PROVIDED MATERIAL:
....
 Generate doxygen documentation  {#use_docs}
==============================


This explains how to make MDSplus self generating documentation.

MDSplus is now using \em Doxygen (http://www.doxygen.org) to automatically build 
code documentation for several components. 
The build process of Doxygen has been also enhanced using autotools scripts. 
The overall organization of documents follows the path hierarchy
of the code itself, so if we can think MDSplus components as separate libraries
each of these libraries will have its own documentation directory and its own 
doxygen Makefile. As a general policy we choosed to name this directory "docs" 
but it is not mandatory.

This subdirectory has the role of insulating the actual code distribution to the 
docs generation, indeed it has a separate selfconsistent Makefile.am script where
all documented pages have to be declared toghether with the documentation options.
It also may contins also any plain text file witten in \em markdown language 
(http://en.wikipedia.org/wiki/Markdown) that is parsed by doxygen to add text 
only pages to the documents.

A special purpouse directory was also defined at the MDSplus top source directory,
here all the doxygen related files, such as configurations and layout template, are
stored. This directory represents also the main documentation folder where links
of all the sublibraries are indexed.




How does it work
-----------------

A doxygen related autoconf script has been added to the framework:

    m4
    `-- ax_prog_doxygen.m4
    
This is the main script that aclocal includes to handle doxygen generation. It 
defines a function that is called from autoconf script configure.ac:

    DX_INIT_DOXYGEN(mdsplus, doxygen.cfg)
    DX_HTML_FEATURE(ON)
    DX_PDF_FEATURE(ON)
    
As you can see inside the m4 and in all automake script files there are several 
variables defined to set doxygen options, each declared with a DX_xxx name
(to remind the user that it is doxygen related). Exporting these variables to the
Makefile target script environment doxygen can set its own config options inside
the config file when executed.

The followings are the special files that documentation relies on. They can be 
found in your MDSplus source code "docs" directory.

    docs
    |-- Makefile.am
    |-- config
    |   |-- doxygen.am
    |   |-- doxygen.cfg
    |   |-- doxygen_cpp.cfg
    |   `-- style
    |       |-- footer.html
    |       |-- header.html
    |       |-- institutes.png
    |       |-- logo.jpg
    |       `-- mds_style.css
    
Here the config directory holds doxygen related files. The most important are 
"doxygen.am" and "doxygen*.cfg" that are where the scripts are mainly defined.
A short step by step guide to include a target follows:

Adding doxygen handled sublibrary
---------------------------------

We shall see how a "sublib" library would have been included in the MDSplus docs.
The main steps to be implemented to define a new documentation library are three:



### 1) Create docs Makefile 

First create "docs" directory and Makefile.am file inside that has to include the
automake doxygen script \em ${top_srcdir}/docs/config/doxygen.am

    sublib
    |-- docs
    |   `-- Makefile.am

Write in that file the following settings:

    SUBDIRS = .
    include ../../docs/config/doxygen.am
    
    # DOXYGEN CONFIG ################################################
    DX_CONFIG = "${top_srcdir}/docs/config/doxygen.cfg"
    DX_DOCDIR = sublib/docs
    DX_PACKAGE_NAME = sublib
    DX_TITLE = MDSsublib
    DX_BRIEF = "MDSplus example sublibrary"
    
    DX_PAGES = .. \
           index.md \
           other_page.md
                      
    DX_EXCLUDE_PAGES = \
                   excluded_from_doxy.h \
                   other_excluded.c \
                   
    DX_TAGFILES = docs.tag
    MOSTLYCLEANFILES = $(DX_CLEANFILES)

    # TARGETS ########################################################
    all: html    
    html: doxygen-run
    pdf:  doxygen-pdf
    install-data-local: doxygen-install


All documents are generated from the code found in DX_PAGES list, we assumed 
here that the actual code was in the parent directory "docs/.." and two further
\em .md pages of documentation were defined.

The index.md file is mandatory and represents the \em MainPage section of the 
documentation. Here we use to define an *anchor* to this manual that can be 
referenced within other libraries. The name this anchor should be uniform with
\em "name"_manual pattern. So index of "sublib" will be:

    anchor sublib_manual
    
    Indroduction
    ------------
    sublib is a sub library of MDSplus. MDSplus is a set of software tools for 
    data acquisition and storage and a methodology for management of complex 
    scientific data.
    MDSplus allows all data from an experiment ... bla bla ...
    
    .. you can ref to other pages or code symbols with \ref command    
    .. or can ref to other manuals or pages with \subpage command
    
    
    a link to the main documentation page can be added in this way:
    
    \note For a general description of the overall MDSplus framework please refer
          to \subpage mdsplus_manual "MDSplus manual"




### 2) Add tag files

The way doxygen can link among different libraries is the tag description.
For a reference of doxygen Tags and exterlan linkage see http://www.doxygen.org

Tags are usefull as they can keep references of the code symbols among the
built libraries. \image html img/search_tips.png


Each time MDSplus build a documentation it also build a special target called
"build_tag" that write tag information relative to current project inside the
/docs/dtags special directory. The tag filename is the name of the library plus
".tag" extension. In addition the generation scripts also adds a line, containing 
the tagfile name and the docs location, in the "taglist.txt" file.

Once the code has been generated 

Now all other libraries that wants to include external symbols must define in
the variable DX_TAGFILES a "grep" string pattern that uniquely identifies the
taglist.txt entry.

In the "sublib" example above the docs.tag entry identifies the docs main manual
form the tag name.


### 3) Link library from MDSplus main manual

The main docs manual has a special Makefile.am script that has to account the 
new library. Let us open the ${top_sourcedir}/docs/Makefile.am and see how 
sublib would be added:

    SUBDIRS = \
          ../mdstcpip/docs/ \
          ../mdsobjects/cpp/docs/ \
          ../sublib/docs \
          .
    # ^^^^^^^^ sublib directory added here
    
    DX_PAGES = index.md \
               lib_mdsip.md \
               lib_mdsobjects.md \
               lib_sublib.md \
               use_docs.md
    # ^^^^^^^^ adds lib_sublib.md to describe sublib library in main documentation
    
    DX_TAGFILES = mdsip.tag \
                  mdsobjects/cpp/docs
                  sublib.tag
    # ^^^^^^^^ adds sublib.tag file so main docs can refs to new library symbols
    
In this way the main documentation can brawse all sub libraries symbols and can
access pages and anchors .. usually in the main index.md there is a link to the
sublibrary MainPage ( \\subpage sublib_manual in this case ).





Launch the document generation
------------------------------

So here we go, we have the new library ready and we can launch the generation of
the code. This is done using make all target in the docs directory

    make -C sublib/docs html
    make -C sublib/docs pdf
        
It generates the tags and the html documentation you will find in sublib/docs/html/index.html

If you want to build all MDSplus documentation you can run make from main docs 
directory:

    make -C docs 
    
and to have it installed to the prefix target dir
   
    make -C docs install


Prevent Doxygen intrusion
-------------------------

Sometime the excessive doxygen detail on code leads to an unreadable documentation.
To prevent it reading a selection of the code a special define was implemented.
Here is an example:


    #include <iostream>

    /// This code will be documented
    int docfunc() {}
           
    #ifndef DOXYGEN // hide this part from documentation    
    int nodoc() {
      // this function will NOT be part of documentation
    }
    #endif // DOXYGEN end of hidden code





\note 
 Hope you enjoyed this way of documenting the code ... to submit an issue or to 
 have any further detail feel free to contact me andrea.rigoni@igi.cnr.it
....
GOAL OF THE EXERCISE: Provide only the number of lines in the entries that hold the word "with".

SOLUTION BELOW: 5